What to produce —
Your answer must contain only the lines from the one containing "attributes to project" through the end of the entries below, reproduced character for character.

Records supplied —
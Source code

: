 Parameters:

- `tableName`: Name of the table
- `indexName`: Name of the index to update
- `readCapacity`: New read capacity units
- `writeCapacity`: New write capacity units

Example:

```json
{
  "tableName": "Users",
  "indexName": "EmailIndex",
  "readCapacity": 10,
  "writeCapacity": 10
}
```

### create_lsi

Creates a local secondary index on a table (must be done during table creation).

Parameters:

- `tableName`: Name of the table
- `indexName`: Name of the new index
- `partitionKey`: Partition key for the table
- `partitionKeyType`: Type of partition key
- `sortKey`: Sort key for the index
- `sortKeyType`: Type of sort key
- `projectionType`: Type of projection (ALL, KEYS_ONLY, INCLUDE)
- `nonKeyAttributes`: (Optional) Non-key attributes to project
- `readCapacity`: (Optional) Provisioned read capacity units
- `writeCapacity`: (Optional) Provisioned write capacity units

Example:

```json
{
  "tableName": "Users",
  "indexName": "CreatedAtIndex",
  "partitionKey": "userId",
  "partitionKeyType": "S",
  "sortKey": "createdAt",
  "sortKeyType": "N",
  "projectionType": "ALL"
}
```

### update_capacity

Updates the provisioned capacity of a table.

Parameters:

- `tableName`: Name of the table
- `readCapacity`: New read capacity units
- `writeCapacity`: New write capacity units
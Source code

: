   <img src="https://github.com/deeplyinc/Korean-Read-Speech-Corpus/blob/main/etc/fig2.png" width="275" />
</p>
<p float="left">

Result of the task —
- `nonKeyAttributes`: (Optional) Non-key attributes to project
- `readCapacity`: (Optional) Provisioned read capacity units
- `writeCapacity`: (Optional) Provisioned write capacity units

Example:

```json
{
  "tableName": "Users",
  "indexName": "CreatedAtIndex",
  "partitionKey": "userId",
  "partitionKeyType": "S",
  "sortKey": "createdAt",
  "sortKeyType": "N",
  "projectionType": "ALL"
}
```

### update_capacity

Updates the provisioned capacity of a table.

Parameters:

- `tableName`: Name of the table
- `readCapacity`: New read capacity units
- `writeCapacity`: New write capacity units
Source code

:   <img src="https://github.com/deeplyinc/Korean-Read-Speech-Corpus/blob/main/etc/fig2.png" width="275" />
</p>
<p float="left">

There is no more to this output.